To answer your second question:
MySQL does not have a parallel query execution engine, so even if you partition the query, you are still single threaded. This will eventually kill your scale.
However, you could partition the table by visitor_id
. This would allow you to run several queries (one per partition) in parallel, all of them form:
SELECT COUNT(DISTINCT visitor_id)
FROM table WHERE location_id = #
AND region_id = #
AND action_id = # AND ts BETWEEN x AND y
AND visitor_id BETWEEN <partition_start> and <partition_end>
The output of these parallel queries (which you could store in a temp table as they run) is trivially combinable into the final result by simply adding the distinct counts together.
This is very similar to sharding, but instead of doing it across machines, you are doing it on the same table. By picking a good hash function to generate visitor_id (for example, a modulo or bit reversal if the original id is generated with a AUTO_INCREMENT) you can ensure that all partitions are approximately equal sized.
The reason you want to partition by visitor_id
and not one of the other columns is that it makes the DISTINCT additive across partitions. For example, consider a table with two partitions. One holds visitor_id
0-99 in one holds and 100-199. You can now express two queries that can run in parallel:
INSERT INTO TempResult(visitor_id)
SELECT COUNT(DISTINCT visitor_id)
FROM table WHERE location_id = #
AND region_id = #
AND action_id = # AND ts BETWEEN x AND y
AND visitor_id BETWEEN 0 and 99
And this one in parallel:
INSERT INTO TempResults (visitor_id)
SELECT COUNT(DISTINCT visitor_id)
FROM table WHERE location_id = #
AND region_id = #
AND action_id = # AND ts BETWEEN x AND y
AND visitor_id BETWEEN 100 and 199
Because you know the visitor_id
is not overlapping between partitions, the final result is:
SELECT SUM(visitor_id) FROM TempResults
You would of course need to pick the partition boundaries in such a way that partitions have approximately the same size.

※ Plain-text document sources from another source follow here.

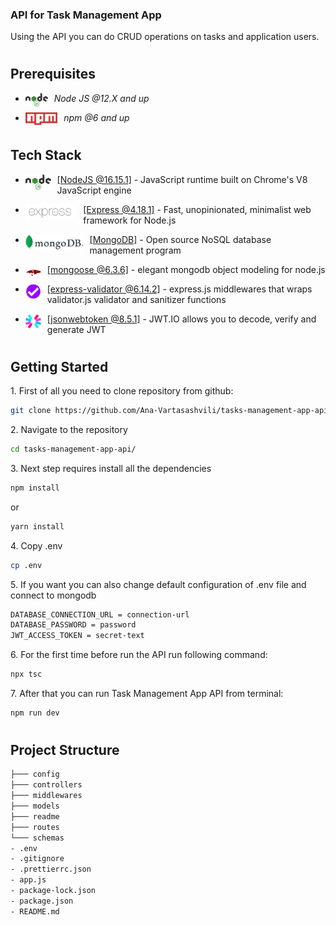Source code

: ### API for Task Management App

Using the API you can do CRUD operations on tasks and application users.

#

## Prerequisites

- <img style="padding-right:10px;" align="left"  src="readme/assets/nodejs.png"   height="22"/> <p>_Node JS @12.X and up_</p>
- <img style="padding-right:10px;" align="left"  src="readme/assets/npm.png"   height="20"/> <p>_npm @6 and up_</p>

#

## Tech Stack

- <img style="padding-right:10px;" align="left"  src="readme/assets/nodejs.png"   height="25"/> <p><a href="https://nodejs.org/en/" target="_blank">[NodeJS @16.15.1]</a> - JavaScript runtime built on Chrome's V8 JavaScript engine<p/>

- <img style="padding-right:10px;" align="left"  src="readme/assets/express.png"   height="25"/> <p><a href="https://expressjs.com/" target="_blank">[Express @4.18.1]</a> - Fast, unopinionated, minimalist web framework for Node.js<p/>

- <img style="padding-right:10px;" align="left"  src="readme/assets/mongodb.png"   height="25"/> <p><a href="https://www.mongodb.com/" target="_blank">[MongoDB]</a> - Open source NoSQL database management program<p/>

- <img style="padding-right:10px;" align="left"  src="readme/assets/mongoose.png"   height="25"/> <p><a href="https://mongoosejs.com/" target="_blank">[mongoose @6.3.6]</a> - elegant mongodb object modeling for node.js<p/>

- <img style="padding-right:10px;" align="left"  src="readme/assets/express-validator.png"   height="25"/> <p><a href="https://express-validator.github.io/docs/" target="_blank">[express-validator @6.14.2]</a> - express.js middlewares that wraps validator.js validator and sanitizer functions<p/>

- <img style="padding-right:10px;" align="left"  src="readme/assets/jsonwebtoken.png"   height="25"/> <p><a href="https://jwt.io/" target="_blank">[jsonwebtoken @8.5.1]</a> - JWT.IO allows you to decode, verify and generate JWT<p/>

#

## Getting Started

1\. First of all you need to clone repository from github:

```sh
git clone https://github.com/Ana-Vartasashvili/tasks-management-app-api.git
```

2\. Navigate to the repository

```sh
cd tasks-management-app-api/
```

3\. Next step requires install all the dependencies

```sh
npm install
```

or

```sh
yarn install
```

4\. Copy .env

```sh
cp .env
```

5\. If you want you can also change default configuration of .env file and connect to mongodb

```sh
DATABASE_CONNECTION_URL = connection-url
DATABASE_PASSWORD = password
JWT_ACCESS_TOKEN = secret-text
```

6\. For the first time before run the API run following command:

```sh
npx tsc
```

7\. After that you can run Task Management App API from terminal:

```sh
npm run dev
```

#

## Project Structure

```bash
├─── config
├─── controllers
├─── middlewares
├─── models
├─── readme
├─── routes
└─── schemas
- .env
- .gitignore
- .prettierrc.json
- app.js
- package-lock.json
- package.json
- README.md
```
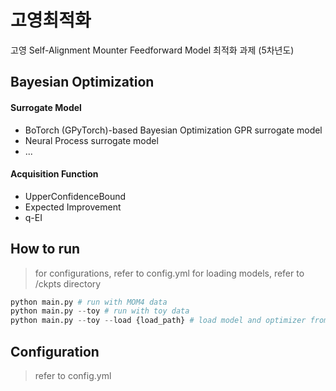 # 고영최적화

고영 Self-Alignment Mounter Feedforward Model 최적화 과제 (5차년도)

## Bayesian Optimization

#### Surrogate Model
- BoTorch (GPyTorch)-based Bayesian Optimization GPR surrogate model
- Neural Process surrogate model
- ...

#### Acquisition Function
- UpperConfidenceBound
- Expected Improvement
- q-EI

## How to run
> for configurations, refer to config.yml
> for loading models, refer to /ckpts directory
```python
python main.py # run with MOM4 data
python main.py --toy # run with toy data
python main.py --toy --load {load_path} # load model and optimizer from checkpoints
```

## Configuration
> refer to config.yml
<!-- > - num_iter: 100 // number of iterations of optimization to do
> - num_samples: 50 // number of samples for input data
> - mu: 0 // input data normal distribution parameter
> - sigma: 5 // input data normal distribution parameter
> - dist_mu: 10 // distance offset normal distribution parameter
> - dist_sigma: 10 // distance offset normal distribution parameter
> - angle_mu: 0 // angle offset normal distribution parameter
> - angle_sigma: 40 // angle offset normal distribution parameter
> - num_context: 10 // number of context points for NP model
> - hidden_dim: 10 // number of hidden dimensions for NP model
> - decoder_dim: 15 // number of decoder dimension for NP model
> - z_samples: 20 // number of latent variable samples for NP Model -->


<!-- ## Contribution
## License -->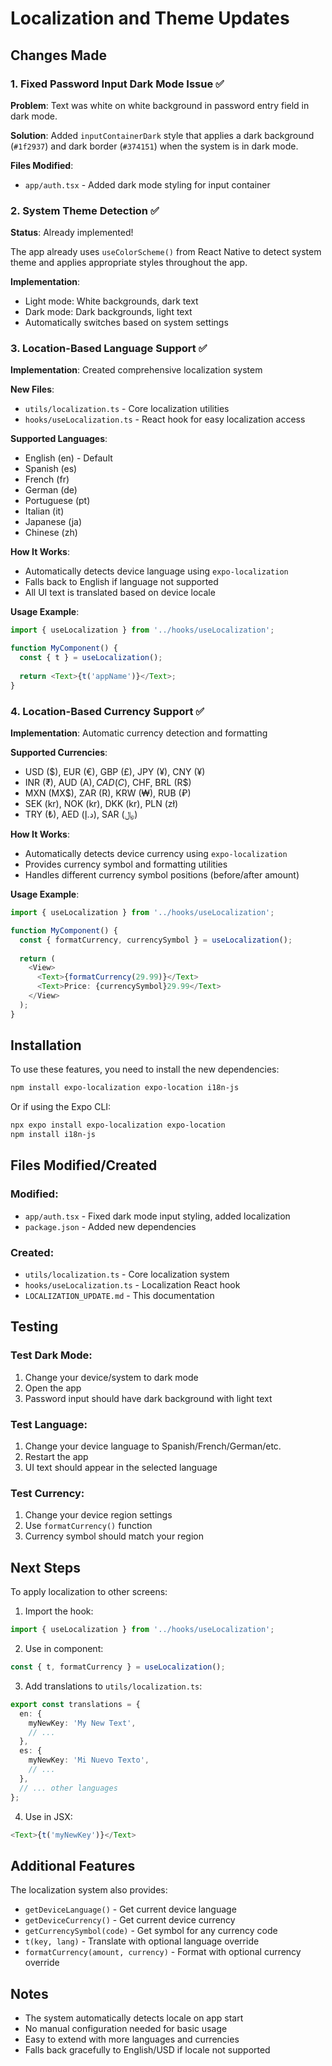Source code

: # Localization and Theme Updates

## Changes Made

### 1. Fixed Password Input Dark Mode Issue ✅
**Problem**: Text was white on white background in password entry field in dark mode.

**Solution**: Added `inputContainerDark` style that applies a dark background (`#1f2937`) and dark border (`#374151`) when the system is in dark mode.

**Files Modified**:
- `app/auth.tsx` - Added dark mode styling for input container

### 2. System Theme Detection ✅
**Status**: Already implemented!

The app already uses `useColorScheme()` from React Native to detect system theme and applies appropriate styles throughout the app.

**Implementation**:
- Light mode: White backgrounds, dark text
- Dark mode: Dark backgrounds, light text
- Automatically switches based on system settings

### 3. Location-Based Language Support ✅
**Implementation**: Created comprehensive localization system

**New Files**:
- `utils/localization.ts` - Core localization utilities
- `hooks/useLocalization.ts` - React hook for easy localization access

**Supported Languages**:
- English (en) - Default
- Spanish (es)
- French (fr)
- German (de)
- Portuguese (pt)
- Italian (it)
- Japanese (ja)
- Chinese (zh)

**How It Works**:
- Automatically detects device language using `expo-localization`
- Falls back to English if language not supported
- All UI text is translated based on device locale

**Usage Example**:
```typescript
import { useLocalization } from '../hooks/useLocalization';

function MyComponent() {
  const { t } = useLocalization();
  
  return <Text>{t('appName')}</Text>;
}
```

### 4. Location-Based Currency Support ✅
**Implementation**: Automatic currency detection and formatting

**Supported Currencies**:
- USD ($), EUR (€), GBP (£), JPY (¥), CNY (¥)
- INR (₹), AUD (A$), CAD (C$), CHF, BRL (R$)
- MXN (MX$), ZAR (R), KRW (₩), RUB (₽)
- SEK (kr), NOK (kr), DKK (kr), PLN (zł)
- TRY (₺), AED (د.إ), SAR (﷼)

**How It Works**:
- Automatically detects device currency using `expo-localization`
- Provides currency symbol and formatting utilities
- Handles different currency symbol positions (before/after amount)

**Usage Example**:
```typescript
import { useLocalization } from '../hooks/useLocalization';

function MyComponent() {
  const { formatCurrency, currencySymbol } = useLocalization();
  
  return (
    <View>
      <Text>{formatCurrency(29.99)}</Text>
      <Text>Price: {currencySymbol}29.99</Text>
    </View>
  );
}
```

## Installation

To use these features, you need to install the new dependencies:

```bash
npm install expo-localization expo-location i18n-js
```

Or if using the Expo CLI:

```bash
npx expo install expo-localization expo-location
npm install i18n-js
```

## Files Modified/Created

### Modified:
- `app/auth.tsx` - Fixed dark mode input styling, added localization
- `package.json` - Added new dependencies

### Created:
- `utils/localization.ts` - Core localization system
- `hooks/useLocalization.ts` - Localization React hook
- `LOCALIZATION_UPDATE.md` - This documentation

## Testing

### Test Dark Mode:
1. Change your device/system to dark mode
2. Open the app
3. Password input should have dark background with light text

### Test Language:
1. Change your device language to Spanish/French/German/etc.
2. Restart the app
3. UI text should appear in the selected language

### Test Currency:
1. Change your device region settings
2. Use `formatCurrency()` function
3. Currency symbol should match your region

## Next Steps

To apply localization to other screens:

1. Import the hook:
```typescript
import { useLocalization } from '../hooks/useLocalization';
```

2. Use in component:
```typescript
const { t, formatCurrency } = useLocalization();
```

3. Add translations to `utils/localization.ts`:
```typescript
export const translations = {
  en: {
    myNewKey: 'My New Text',
    // ...
  },
  es: {
    myNewKey: 'Mi Nuevo Texto',
    // ...
  },
  // ... other languages
};
```

4. Use in JSX:
```typescript
<Text>{t('myNewKey')}</Text>
```

## Additional Features

The localization system also provides:

- `getDeviceLanguage()` - Get current device language
- `getDeviceCurrency()` - Get current device currency
- `getCurrencySymbol(code)` - Get symbol for any currency code
- `t(key, lang)` - Translate with optional language override
- `formatCurrency(amount, currency)` - Format with optional currency override

## Notes

- The system automatically detects locale on app start
- No manual configuration needed for basic usage
- Easy to extend with more languages and currencies
- Falls back gracefully to English/USD if locale not supported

I will let ypercube file the answer to the indexing question as this is the one that deserves the reward.
Best Answer
When it comes to querying, indexing of a table should never be your first concern.

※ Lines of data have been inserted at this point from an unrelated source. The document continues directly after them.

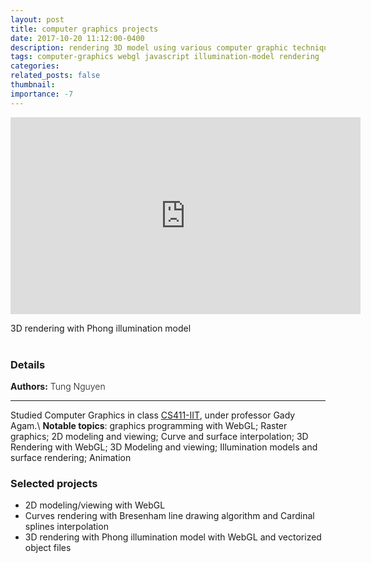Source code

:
 ```yaml
---
layout: post
title: computer graphics projects
date: 2017-10-20 11:12:00-0400
description: rendering 3D model using various computer graphic techniques
tags: computer-graphics webgl javascript illumination-model rendering
categories: 
related_posts: false
thumbnail:
importance: -7
---
```

<p align="center"> <iframe width="560" height="315" src="https://www.youtube.com/embed/oQcBINYvuk8" title="YouTube video player" frameborder="0" allow="accelerometer; autoplay; clipboard-write; encrypted-media; gyroscope; picture-in-picture; web-share" allowfullscreen></iframe> </p>
<div class="caption">3D rendering with Phong illumination model</div><br>
<h3> Details </h3>
<div class="row" >
    <div class="col-sm-3" style="font-weight:300;"> 
    <strong> Authors:</strong> Tung Nguyen
    </div> 
</div>
<hr>

Studied Computer Graphics in class [CS411-IIT](http://www.cs.iit.edu/~agam/cs411/index.html), under professor Gady Agam.\\
**Notable topics**: graphics programming with WebGL; Raster graphics; 2D modeling and viewing; Curve and surface interpolation; 3D Rendering with WebGL; 3D Modeling and viewing; Illumination models and surface rendering; Animation

<h3>Selected projects</h3>

- 2D modeling/viewing with WebGL
- Curves rendering with Bresenham line drawing algorithm and Cardinal splines interpolation
- 3D rendering with Phong illumination model with WebGL and vectorized object files

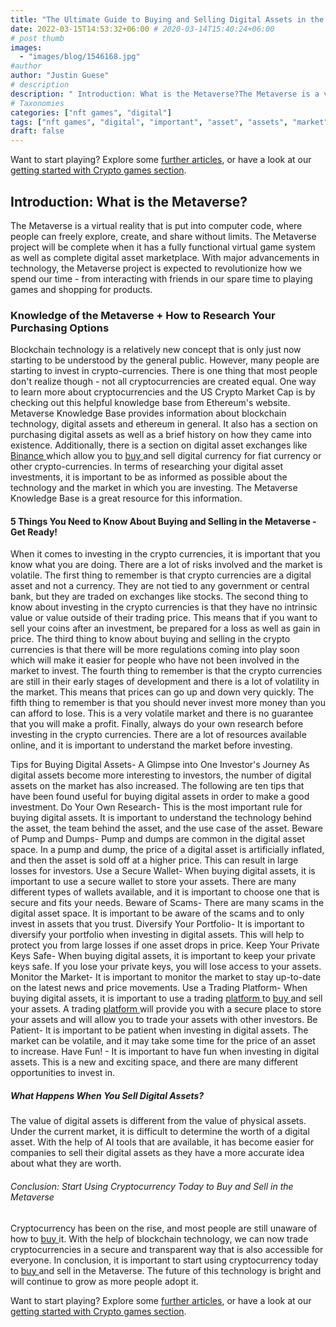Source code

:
 ```yaml
---
title: "The Ultimate Guide to Buying and Selling Digital Assets in the Metaverse"
date: 2022-03-15T14:53:32+06:00 # 2020-03-14T15:40:24+06:00
# post thumb
images:
  - "images/blog/1546168.jpg"
#author
author: "Justin Guese"
# description
description: " Introduction: What is the Metaverse?The Metaverse is a virtual reality that is put into computer code, where people can freely explore, create, and share "
# Taxonomies
categories: ["nft games", "digital"]
tags: ["nft games", "digital", "important", "asset", "assets", "market", "metaverse"]
draft: false
---
```



Want to start playing? Explore some [further articles](/blog/), or have a look at our [getting started with Crypto games section](/services/how-do-i-get-started/).


## Introduction: What is the Metaverse?

The Metaverse is a virtual reality that is put into computer code, where people can freely explore, create, and share without limits. The Metaverse project will be complete when it has a fully functional virtual game system as well as complete digital asset marketplace. With major advancements in technology, the Metaverse project is expected to revolutionize how we spend our time - from interacting with friends in our spare time to playing games and shopping for products. 

### Knowledge of the Metaverse + How to Research Your Purchasing Options

Blockchain technology is a relatively new concept that is only just now starting to be understood by the general public. However, many people are starting to invest in crypto-currencies.
There is one thing that most people don't realize though - not all cryptocurrencies are created equal. One way to learn more about cryptocurrencies and the US Crypto Market Cap is by checking out this helpful knowledge base from Ethereum's website.
Metaverse Knowledge Base provides information about blockchain technology, digital assets and ethereum in general. It also has a section on purchasing digital assets as well as a brief history on how they came into existence. Additionally, there is a section on digital asset exchanges like [ Binance ](https://accounts.binance.com/en/register?ref=37092355) which allow you to [ buy ](https://accounts.binance.com/en/register?ref=37092355) and sell digital currency for fiat currency or other crypto-currencies.
In terms of researching your digital asset investments, it is important to be as informed as possible about the technology and the market in which you are investing. The Metaverse Knowledge Base is a great resource for this information.

#### 5 Things You Need to Know About Buying and Selling in the Metaverse - Get Ready! 

When it comes to investing in the crypto currencies, it is important that you know what you are doing. There are a lot of risks involved and the market is volatile. 
The first thing to remember is that crypto currencies are a digital asset and not a currency. They are not tied to any government or central bank, but they are traded on exchanges like stocks. 
The second thing to know about investing in the crypto currencies is that they have no intrinsic value or value outside of their trading price. This means that if you want to sell your coins after an investment, be prepared for a loss as well as gain in price. 
The third thing to know about buying and selling in the crypto currencies is that there will be more regulations coming into play soon which will make it easier for people who have not been involved in the market to invest. 
The fourth thing to remember is that the crypto currencies are still in their early stages of development and there is a lot of volatility in the market. This means that prices can go up and down very quickly. 
The fifth thing to remember is that you should never invest more money than you can afford to lose. This is a very volatile market and there is no guarantee that you will make a profit. 
Finally, always do your own research before investing in the crypto currencies. There are a lot of resources available online, and it is important to understand the market before investing.

Tips for Buying Digital Assets- A Glimpse into One Investor's Journey
As digital assets become more interesting to investors, the number of digital assets on the market has also increased. The following are ten tips that have been found useful for buying digital assets in order to make a good investment.
Do Your Own Research- This is the most important rule for buying digital assets. It is important to understand the technology behind the asset, the team behind the asset, and the use case of the asset. 
Beware of Pump and Dumps- Pump and dumps are common in the digital asset space. In a pump and dump, the price of a digital asset is artificially inflated, and then the asset is sold off at a higher price. This can result in large losses for investors. 
Use a Secure Wallet- When buying digital assets, it is important to use a secure wallet to store your assets. There are many different types of wallets available, and it is important to choose one that is secure and fits your needs. 
Beware of Scams- There are many scams in the digital asset space. It is important to be aware of the scams and to only invest in assets that you trust. 
Diversify Your Portfolio- It is important to diversify your portfolio when investing in digital assets. This will help to protect you from large losses if one asset drops in price. 
Keep Your Private Keys Safe- When buying digital assets, it is important to keep your private keys safe. If you lose your private keys, you will lose access to your assets. 
Monitor the Market- It is important to monitor the market to stay up-to-date on the latest news and price movements. 
Use a Trading Platform- When buying digital assets, it is important to use a trading [ platform ](https://accounts.binance.com/en/register?ref=37092355) to [ buy ](https://accounts.binance.com/en/register?ref=37092355) and sell your assets. A trading [ platform ](https://accounts.binance.com/en/register?ref=37092355) will provide you with a secure place to store your assets and will allow you to trade your assets with other investors. 
Be Patient- It is important to be patient when investing in digital assets. The market can be volatile, and it may take some time for the price of an asset to increase. 
Have Fun! - It is important to have fun when investing in digital assets. This is a new and exciting space, and there are many different opportunities to invest in.

##### What Happens When You Sell Digital Assets?

The value of digital assets is different from the value of physical assets. Under the current market, it is difficult to determine the worth of a digital asset.
With the help of AI tools that are available, it has become easier for companies to sell their digital assets as they have a more accurate idea about what they are worth.

###### Conclusion: Start Using Cryptocurrency Today to Buy and Sell in the Metaverse

Cryptocurrency has been on the rise, and most people are still unaware of how to [ buy ](https://accounts.binance.com/en/register?ref=37092355) it. With the help of blockchain technology, we can now trade cryptocurrencies in a secure and transparent way that is also accessible for everyone.
In conclusion, it is important to start using cryptocurrency today to [ buy ](https://accounts.binance.com/en/register?ref=37092355) and sell in the Metaverse. The future of this technology is bright and will continue to grow as more people adopt it.


Want to start playing? Explore some [further articles](/blog/), or have a look at our [getting started with Crypto games section](/services/how-do-i-get-started/).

The queries you plan to use should dictate the indexes you need.
Based on the queries, some columns can be individually indexed. Other queries require compound indexes. The
ORDER BY
andGROUP BY
clauses should provide immediate hints for indexes to make. Not using such hints may result in temp table sorting rather than using the indexes for data in the desired order needed.Low cardinality of column values should eliminate the need for an index.
Even with these things taken into consideration, you may find that query may need some adjustment (a.k.a. refactoring) for performance gains.
When you reach the point of having the right indexes, not you have to worry about the size of those indexes. For a MyISAM table, this would mean that the .MYI file may grow significantly.
The size of the index file as well as the number of indexes should now be weighed against the performance of your queries, especially if the indexes provide the proper ordering of data and fastest retrieval.
Explain plans for queries may change over time depending on the number of rows, cardinality of columns, number of DELETEs and UPDATEs. Once a query's explain plan changes from what it looked like months ago, you should explore the need to add or remove indexes.